Bottom line here: sure, Matt Cain and Ryan Vogelsong may have a combined 1-4 record, but Madison Bumgarner and Barry Zito are 6-1. When Cain and Vogelsong start to come around National League hitters will have to pad their stats somewhere other than AT&T Park the rest of the season.   

April Run Scoring
In their first 25 games of the season the Giants have had 16 games decided by 2 runs or less, 10 games by 1 run. While San Francisco batters are 6th in the National League in runs scored with 107 (Colorado has 127), there are several offensive problems that need to be fixed sooner than later.

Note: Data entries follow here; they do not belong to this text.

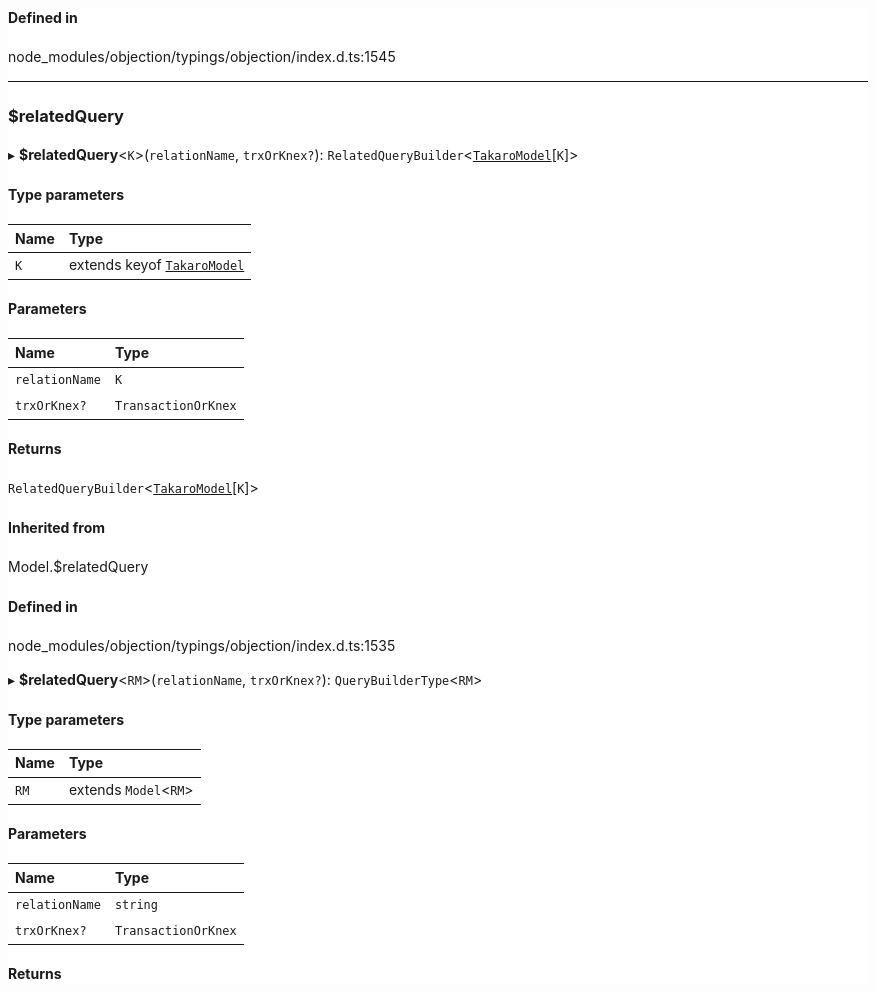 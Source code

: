 #### Defined in

node_modules/objection/typings/objection/index.d.ts:1545

___

### $relatedQuery

▸ **$relatedQuery**<`K`\>(`relationName`, `trxOrKnex?`): `RelatedQueryBuilder`<[`TakaroModel`](takaro_db.TakaroModel.md)[`K`]\>

#### Type parameters

| Name | Type |
| :------ | :------ |
| `K` | extends keyof [`TakaroModel`](takaro_db.TakaroModel.md) |

#### Parameters

| Name | Type |
| :------ | :------ |
| `relationName` | `K` |
| `trxOrKnex?` | `TransactionOrKnex` |

#### Returns

`RelatedQueryBuilder`<[`TakaroModel`](takaro_db.TakaroModel.md)[`K`]\>

#### Inherited from

Model.$relatedQuery

#### Defined in

node_modules/objection/typings/objection/index.d.ts:1535

▸ **$relatedQuery**<`RM`\>(`relationName`, `trxOrKnex?`): `QueryBuilderType`<`RM`\>

#### Type parameters

| Name | Type |
| :------ | :------ |
| `RM` | extends `Model`<`RM`\> |

#### Parameters

| Name | Type |
| :------ | :------ |
| `relationName` | `string` |
| `trxOrKnex?` | `TransactionOrKnex` |

#### Returns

Since the 2010 Championship season, the Giants' offensive has been built around extra base hits. Just enough home runs, but a boatload of doubles and triples to drive the offensive engine. In 2010, the Giants were 7th in NL XBH with 475; in 2012 they came in at 9th with 447.

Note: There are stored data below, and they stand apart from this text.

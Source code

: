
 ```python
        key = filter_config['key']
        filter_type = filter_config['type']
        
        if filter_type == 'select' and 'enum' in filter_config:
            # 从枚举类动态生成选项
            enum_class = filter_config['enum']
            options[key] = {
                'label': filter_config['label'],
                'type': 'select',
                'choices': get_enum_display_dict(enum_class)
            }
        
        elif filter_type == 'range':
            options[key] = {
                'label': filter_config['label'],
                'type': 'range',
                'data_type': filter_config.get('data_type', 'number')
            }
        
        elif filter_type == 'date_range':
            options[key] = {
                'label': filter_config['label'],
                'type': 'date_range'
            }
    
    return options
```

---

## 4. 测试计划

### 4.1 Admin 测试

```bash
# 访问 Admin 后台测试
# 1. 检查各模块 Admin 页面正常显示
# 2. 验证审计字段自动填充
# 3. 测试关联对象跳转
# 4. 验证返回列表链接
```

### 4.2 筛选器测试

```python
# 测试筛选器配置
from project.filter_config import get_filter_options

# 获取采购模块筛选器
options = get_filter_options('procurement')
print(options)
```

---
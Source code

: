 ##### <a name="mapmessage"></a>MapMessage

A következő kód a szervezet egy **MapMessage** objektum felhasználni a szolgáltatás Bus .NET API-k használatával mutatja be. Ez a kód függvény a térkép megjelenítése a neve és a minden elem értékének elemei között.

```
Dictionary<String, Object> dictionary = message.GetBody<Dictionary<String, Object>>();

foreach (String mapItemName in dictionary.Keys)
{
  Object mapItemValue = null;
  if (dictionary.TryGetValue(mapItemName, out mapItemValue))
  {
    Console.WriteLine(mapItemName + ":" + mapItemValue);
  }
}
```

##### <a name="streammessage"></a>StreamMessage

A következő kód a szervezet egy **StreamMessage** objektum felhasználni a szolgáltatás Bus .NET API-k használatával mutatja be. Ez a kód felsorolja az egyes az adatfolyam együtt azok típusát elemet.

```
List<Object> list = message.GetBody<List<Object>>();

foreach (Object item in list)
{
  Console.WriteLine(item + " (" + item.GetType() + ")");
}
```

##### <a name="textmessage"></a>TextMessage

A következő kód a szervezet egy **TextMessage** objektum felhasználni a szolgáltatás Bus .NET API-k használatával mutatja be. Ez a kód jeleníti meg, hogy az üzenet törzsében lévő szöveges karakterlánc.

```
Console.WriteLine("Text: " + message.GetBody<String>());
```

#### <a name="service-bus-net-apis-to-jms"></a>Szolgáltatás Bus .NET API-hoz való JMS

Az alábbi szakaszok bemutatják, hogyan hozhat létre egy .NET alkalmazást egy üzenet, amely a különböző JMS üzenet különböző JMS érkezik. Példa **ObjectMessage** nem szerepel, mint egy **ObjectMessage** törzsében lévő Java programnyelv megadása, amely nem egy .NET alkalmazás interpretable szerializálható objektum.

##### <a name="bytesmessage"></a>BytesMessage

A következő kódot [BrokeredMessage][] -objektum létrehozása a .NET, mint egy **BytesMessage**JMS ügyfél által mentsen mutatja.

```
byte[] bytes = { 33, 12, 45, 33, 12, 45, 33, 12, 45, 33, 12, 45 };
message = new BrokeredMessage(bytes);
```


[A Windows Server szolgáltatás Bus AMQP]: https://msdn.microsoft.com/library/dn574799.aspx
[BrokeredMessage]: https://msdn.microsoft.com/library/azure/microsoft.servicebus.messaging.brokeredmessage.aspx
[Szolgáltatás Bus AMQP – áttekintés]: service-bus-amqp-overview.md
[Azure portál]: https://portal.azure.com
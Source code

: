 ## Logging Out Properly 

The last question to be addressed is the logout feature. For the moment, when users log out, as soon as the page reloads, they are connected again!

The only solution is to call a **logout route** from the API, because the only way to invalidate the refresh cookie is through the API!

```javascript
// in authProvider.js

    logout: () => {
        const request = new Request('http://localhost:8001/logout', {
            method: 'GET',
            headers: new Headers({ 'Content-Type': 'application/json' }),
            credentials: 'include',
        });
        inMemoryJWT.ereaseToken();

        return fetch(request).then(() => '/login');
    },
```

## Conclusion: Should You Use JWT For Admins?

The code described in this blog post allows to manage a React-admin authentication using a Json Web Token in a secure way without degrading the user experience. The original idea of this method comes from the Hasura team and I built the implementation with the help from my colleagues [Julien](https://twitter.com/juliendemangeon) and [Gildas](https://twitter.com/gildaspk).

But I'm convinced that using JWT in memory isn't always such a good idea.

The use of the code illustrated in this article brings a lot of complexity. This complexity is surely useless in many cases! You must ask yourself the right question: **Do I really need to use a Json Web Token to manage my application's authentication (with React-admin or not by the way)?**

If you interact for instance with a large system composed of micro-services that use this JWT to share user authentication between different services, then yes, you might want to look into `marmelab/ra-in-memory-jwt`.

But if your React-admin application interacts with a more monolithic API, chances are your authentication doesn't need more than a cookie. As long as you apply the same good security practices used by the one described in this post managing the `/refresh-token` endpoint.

Currently San Francisco's offense ranks 27th among 30 MLB teams in extra base hits with 60. That projects out to 388 for the year and that would define an offensive collapse.

Marco Scutaro (.215/.260/.269) and Brandon Belt (.231/.287/.321) have had slow starts to the season with the predictable impact on run scoring. But time and ABs will eventually bring Scutaro and Belt back as productive hitters.

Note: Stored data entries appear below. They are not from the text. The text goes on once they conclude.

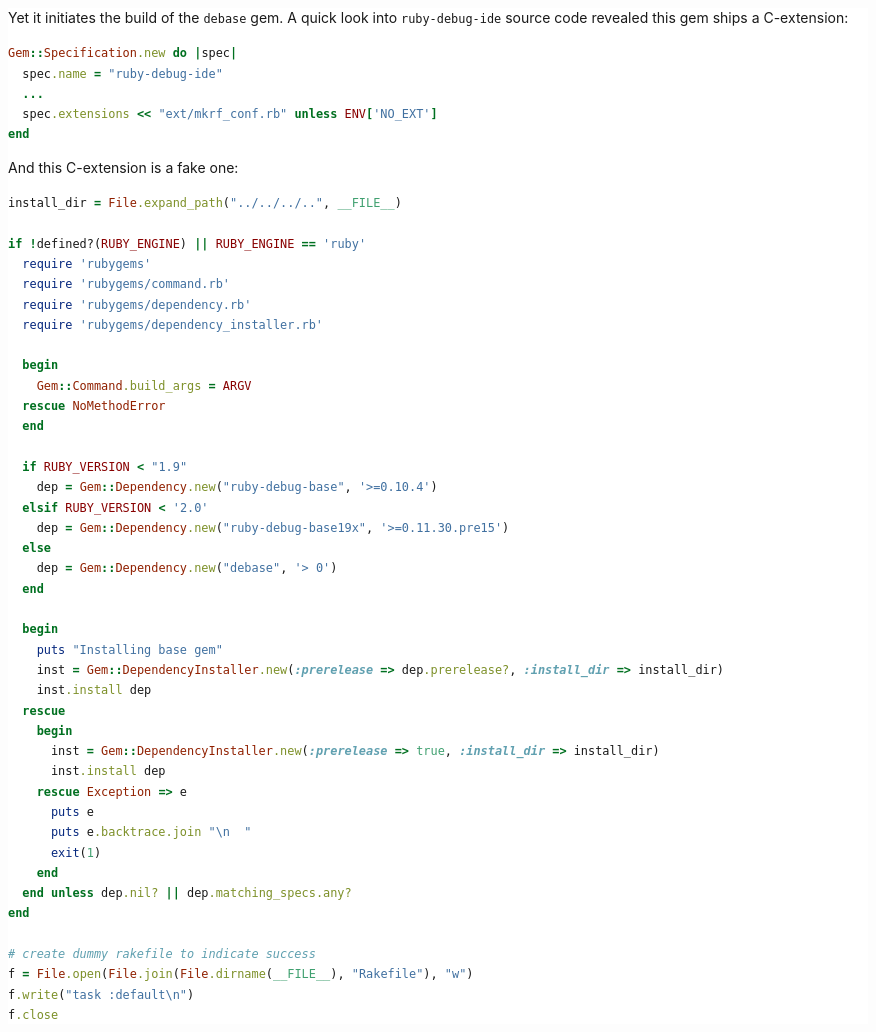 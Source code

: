 Yet it initiates the build of the `debase` gem. A quick look into `ruby-debug-ide` source code revealed this gem ships a C-extension:

```ruby
Gem::Specification.new do |spec|
  spec.name = "ruby-debug-ide"
  ...
  spec.extensions << "ext/mkrf_conf.rb" unless ENV['NO_EXT']
end
```

And this C-extension is a fake one:

```ruby
install_dir = File.expand_path("../../../..", __FILE__)

if !defined?(RUBY_ENGINE) || RUBY_ENGINE == 'ruby'
  require 'rubygems'
  require 'rubygems/command.rb'
  require 'rubygems/dependency.rb'
  require 'rubygems/dependency_installer.rb'

  begin
    Gem::Command.build_args = ARGV
  rescue NoMethodError
  end

  if RUBY_VERSION < "1.9"
    dep = Gem::Dependency.new("ruby-debug-base", '>=0.10.4')
  elsif RUBY_VERSION < '2.0'
    dep = Gem::Dependency.new("ruby-debug-base19x", '>=0.11.30.pre15')
  else
    dep = Gem::Dependency.new("debase", '> 0')
  end

  begin
    puts "Installing base gem"
    inst = Gem::DependencyInstaller.new(:prerelease => dep.prerelease?, :install_dir => install_dir)
    inst.install dep
  rescue
    begin
      inst = Gem::DependencyInstaller.new(:prerelease => true, :install_dir => install_dir)
      inst.install dep
    rescue Exception => e
      puts e
      puts e.backtrace.join "\n  "
      exit(1)
    end
  end unless dep.nil? || dep.matching_specs.any?
end

# create dummy rakefile to indicate success
f = File.open(File.join(File.dirname(__FILE__), "Rakefile"), "w")
f.write("task :default\n")
f.close
```
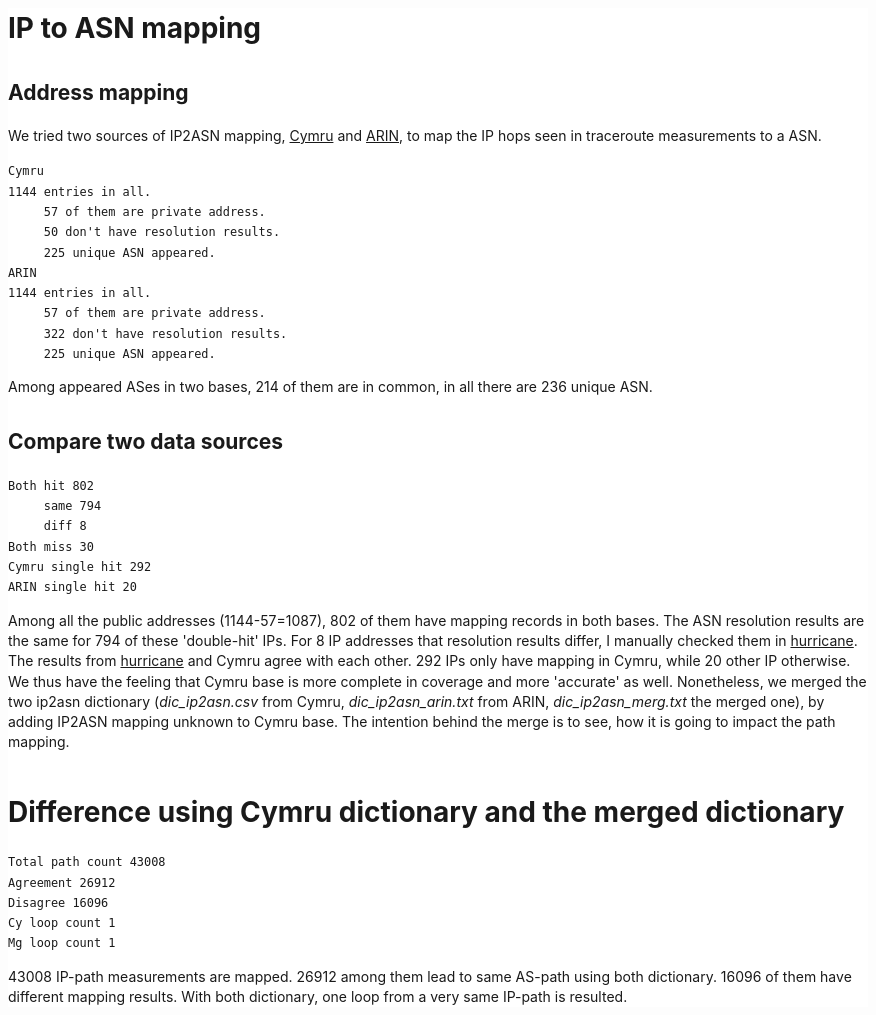 # IP to ASN mapping
## Address mapping
We tried two sources of IP2ASN mapping, [Cymru](http://whois.cymru.com) and [ARIN](http://whois.arin.net/), to map the IP hops seen in traceroute measurements to a ASN.
```
Cymru
1144 entries in all.
     57 of them are private address.
     50 don't have resolution results.
     225 unique ASN appeared.
ARIN
1144 entries in all.
     57 of them are private address.
     322 don't have resolution results.
     225 unique ASN appeared.
```
Among appeared ASes in two bases, 214 of them are in common, in all there are 236 unique ASN.

## Compare two data sources
```
Both hit 802
     same 794
     diff 8
Both miss 30
Cymru single hit 292
ARIN single hit 20
```
Among all the public addresses (1144-57=1087), 802 of them have mapping records in both bases.
The ASN resolution results are the same for 794 of these 'double-hit' IPs.
For 8 IP addresses that resolution results differ, I manually checked them in [hurricane](http://bgp.he.net/ip).
The results from [hurricane](http://bgp.he.net/ip) and Cymru agree with each other.
292 IPs only have mapping in Cymru, while 20 other IP otherwise.
We thus have the feeling that Cymru base is more complete in coverage and more 'accurate' as well.
Nonetheless, we merged the two ip2asn dictionary (*dic_ip2asn.csv* from Cymru, *dic_ip2asn_arin.txt* from ARIN, *dic_ip2asn_merg.txt* the merged one), by adding IP2ASN mapping unknown to Cymru base.
The intention behind the merge is to see, how it is going to impact the path mapping.


# Difference using Cymru dictionary and the merged dictionary
```
Total path count 43008
Agreement 26912
Disagree 16096
Cy loop count 1
Mg loop count 1
```
43008 IP-path measurements are mapped. 26912 among them lead to same AS-path using both dictionary.
16096 of them have different mapping results. With both dictionary, one loop from a very same IP-path is resulted.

Meanwhile Angel Pagan (.280, 19 runs), Pablo Sandoval (.812 OPS, 19 RBI), Buster Posey (.877 OPS, 10 XBH), and Hunter Pence (13 RBI, 9 XBH) have been excellent in April, and Brandon Crawford has had a stunning start (.907 OPS, 14 RBI, 11 XBH).

So this is not a systemic line-up crisis.

The Problem
The problem is left field, where the tandem of Gregor Blanco (.664 OPS, 6 RS) and Andres Torres (.587 OPS, .260 OBP) are just dragging the offense down.

Although part time players, Torres and Blanco have already grounded into 5 double plays this season (Michael Young of the Phillies leads the NL with 6 GDP).

Successful teams use left field as a high run-production position because you can put an average defensive player in left and not be hurt. For San Francisco, left field is the weakest link in their hitting attack and one they can't afford to sustain.

A large number of those extra base hits the Giants depend on getting each year should be coming from left field, and right now it's a black hole. That's something that Brian Sabean will have to address before the trading deadline, or sooner if an opportunity comes up.

Because this thing ain't getting any easier. The upcoming May schedule is going to be a tough test of this team's grit and talent– they have 11 games against baseball's best teams: Atlanta (4), Oakland (4), the Nationals (3); and also the Dodgers (3).

So we will know a lot more about the 2013 San Francisco Giants on June 1st.